▶ _AIM OF THE TASK_
In the records below, find the line containing "- ✅ **代码实现**: 5个完整示例，包含可视化" and the line containing "强化学习 | 100% | ✅ 完成 |"; please repeat exactly the lines from one to the other, both included, and nothing more.

Stored records:
========================================================================

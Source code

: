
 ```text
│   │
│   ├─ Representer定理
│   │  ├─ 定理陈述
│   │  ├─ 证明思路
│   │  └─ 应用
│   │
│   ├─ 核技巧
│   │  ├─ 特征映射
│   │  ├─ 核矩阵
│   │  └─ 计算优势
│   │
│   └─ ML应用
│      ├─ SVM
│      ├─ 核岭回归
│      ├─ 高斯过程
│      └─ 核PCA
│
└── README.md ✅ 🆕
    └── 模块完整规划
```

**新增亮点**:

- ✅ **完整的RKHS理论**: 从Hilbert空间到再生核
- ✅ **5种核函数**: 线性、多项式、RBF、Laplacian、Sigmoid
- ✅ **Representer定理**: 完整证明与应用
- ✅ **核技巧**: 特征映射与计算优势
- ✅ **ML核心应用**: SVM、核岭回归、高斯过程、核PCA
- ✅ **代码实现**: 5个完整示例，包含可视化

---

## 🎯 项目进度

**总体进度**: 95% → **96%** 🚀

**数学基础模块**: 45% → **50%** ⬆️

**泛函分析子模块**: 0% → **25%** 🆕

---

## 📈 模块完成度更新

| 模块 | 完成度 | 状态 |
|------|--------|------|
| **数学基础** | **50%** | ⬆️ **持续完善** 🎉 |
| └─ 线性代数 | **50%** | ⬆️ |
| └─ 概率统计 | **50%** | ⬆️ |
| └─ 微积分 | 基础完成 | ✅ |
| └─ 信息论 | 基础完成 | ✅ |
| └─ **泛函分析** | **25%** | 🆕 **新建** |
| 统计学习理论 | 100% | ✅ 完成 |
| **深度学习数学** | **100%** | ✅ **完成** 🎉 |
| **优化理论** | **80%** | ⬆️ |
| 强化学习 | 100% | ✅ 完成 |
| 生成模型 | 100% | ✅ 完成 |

========================================================================

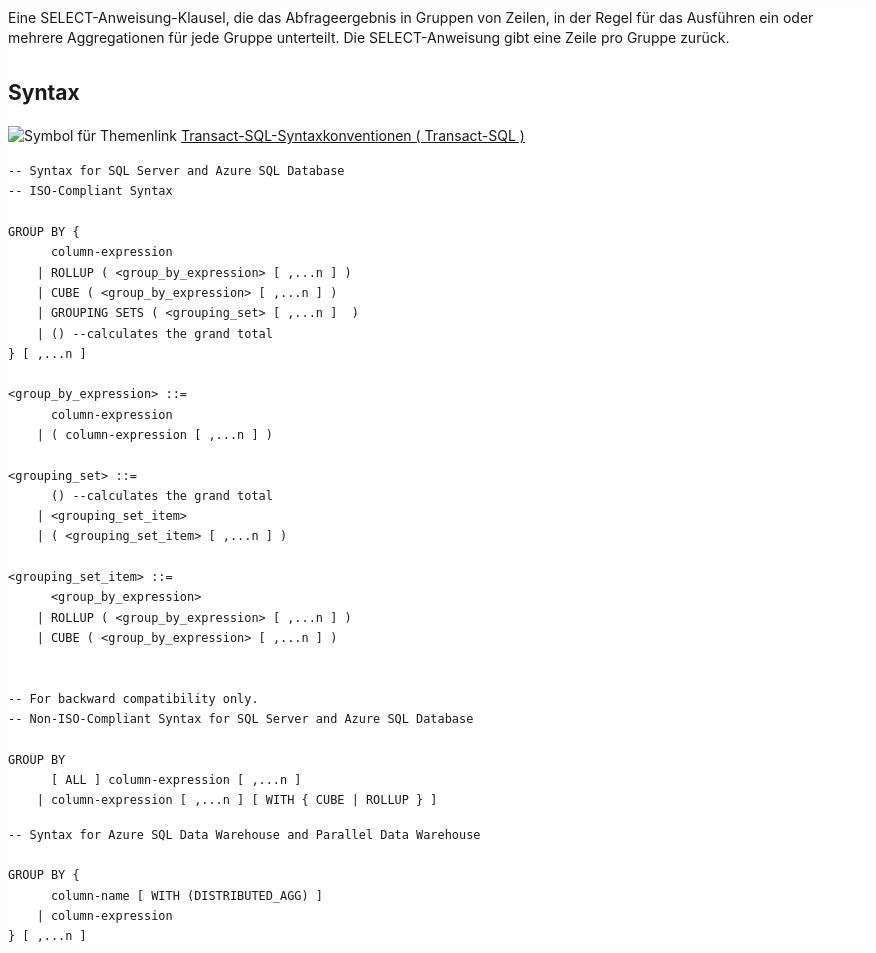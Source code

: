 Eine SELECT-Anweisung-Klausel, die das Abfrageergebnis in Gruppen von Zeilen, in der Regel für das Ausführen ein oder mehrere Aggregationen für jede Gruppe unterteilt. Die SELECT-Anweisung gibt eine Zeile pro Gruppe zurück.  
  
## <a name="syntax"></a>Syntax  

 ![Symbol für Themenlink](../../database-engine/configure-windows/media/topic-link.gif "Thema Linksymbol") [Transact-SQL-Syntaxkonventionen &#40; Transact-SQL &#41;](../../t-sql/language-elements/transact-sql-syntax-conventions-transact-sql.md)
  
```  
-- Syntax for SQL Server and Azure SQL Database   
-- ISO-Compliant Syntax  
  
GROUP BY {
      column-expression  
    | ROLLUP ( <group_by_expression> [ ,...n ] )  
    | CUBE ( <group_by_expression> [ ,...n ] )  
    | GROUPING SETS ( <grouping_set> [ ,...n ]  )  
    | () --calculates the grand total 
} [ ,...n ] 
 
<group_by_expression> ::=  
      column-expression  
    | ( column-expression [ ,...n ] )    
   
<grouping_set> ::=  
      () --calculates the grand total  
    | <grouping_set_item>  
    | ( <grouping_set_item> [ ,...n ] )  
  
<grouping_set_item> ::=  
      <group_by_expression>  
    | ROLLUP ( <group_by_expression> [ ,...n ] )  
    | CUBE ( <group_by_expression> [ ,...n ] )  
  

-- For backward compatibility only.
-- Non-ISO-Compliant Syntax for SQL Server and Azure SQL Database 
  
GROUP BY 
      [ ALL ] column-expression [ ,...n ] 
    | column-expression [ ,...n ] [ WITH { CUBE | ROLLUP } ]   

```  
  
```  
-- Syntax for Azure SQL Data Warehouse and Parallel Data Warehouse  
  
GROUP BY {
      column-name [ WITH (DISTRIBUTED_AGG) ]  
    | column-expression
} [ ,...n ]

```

========================================================================

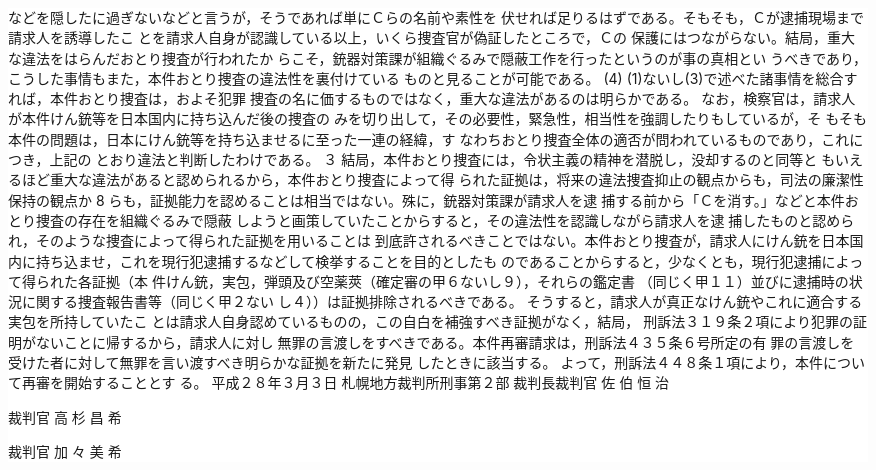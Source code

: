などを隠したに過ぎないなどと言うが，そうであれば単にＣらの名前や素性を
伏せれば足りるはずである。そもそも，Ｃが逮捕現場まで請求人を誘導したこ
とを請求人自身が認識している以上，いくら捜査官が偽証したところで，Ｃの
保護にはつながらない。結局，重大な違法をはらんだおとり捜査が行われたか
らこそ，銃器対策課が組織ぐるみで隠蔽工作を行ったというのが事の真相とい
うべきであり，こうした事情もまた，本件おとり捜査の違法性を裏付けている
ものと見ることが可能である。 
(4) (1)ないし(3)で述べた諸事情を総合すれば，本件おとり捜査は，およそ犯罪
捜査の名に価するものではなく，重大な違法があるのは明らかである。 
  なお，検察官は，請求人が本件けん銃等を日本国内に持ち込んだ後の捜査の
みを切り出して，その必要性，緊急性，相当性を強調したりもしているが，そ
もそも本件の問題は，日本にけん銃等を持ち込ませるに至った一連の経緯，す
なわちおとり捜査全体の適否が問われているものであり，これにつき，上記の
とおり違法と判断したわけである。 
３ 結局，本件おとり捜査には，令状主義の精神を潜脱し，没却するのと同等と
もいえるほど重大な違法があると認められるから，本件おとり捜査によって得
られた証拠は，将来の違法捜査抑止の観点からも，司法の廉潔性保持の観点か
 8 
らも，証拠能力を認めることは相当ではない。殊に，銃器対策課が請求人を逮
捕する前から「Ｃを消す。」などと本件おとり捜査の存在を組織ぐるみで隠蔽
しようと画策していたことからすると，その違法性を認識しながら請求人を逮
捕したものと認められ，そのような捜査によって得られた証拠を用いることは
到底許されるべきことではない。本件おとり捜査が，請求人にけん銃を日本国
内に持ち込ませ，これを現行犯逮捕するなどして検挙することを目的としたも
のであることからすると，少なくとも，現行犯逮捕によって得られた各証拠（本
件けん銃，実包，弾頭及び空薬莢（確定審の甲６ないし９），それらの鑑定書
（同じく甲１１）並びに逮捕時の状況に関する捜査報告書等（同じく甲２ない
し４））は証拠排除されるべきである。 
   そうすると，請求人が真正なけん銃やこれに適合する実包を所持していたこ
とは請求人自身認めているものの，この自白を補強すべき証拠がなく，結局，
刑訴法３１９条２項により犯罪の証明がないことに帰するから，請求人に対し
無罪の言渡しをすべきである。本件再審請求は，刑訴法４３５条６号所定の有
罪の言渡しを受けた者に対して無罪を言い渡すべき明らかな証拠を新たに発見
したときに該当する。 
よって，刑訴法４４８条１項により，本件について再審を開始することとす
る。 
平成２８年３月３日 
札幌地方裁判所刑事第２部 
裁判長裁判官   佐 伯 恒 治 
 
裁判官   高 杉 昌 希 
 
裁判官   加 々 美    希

========================================================================

▶ _ANSWER TO THIS PROBLEM_
- ✅ **代码实现**: 5个完整示例，包含可视化

---

## 🎯 项目进度

**总体进度**: 95% → **96%** 🚀

**数学基础模块**: 45% → **50%** ⬆️

**泛函分析子模块**: 0% → **25%** 🆕

---

## 📈 模块完成度更新

| 模块 | 完成度 | 状态 |
|------|--------|------|
| **数学基础** | **50%** | ⬆️ **持续完善** 🎉 |
| └─ 线性代数 | **50%** | ⬆️ |
| └─ 概率统计 | **50%** | ⬆️ |
| └─ 微积分 | 基础完成 | ✅ |
| └─ 信息论 | 基础完成 | ✅ |
| └─ **泛函分析** | **25%** | 🆕 **新建** |
| 统计学习理论 | 100% | ✅ 完成 |
| **深度学习数学** | **100%** | ✅ **完成** 🎉 |
| **优化理论** | **80%** | ⬆️ |
| 强化学习 | 100% | ✅ 完成 |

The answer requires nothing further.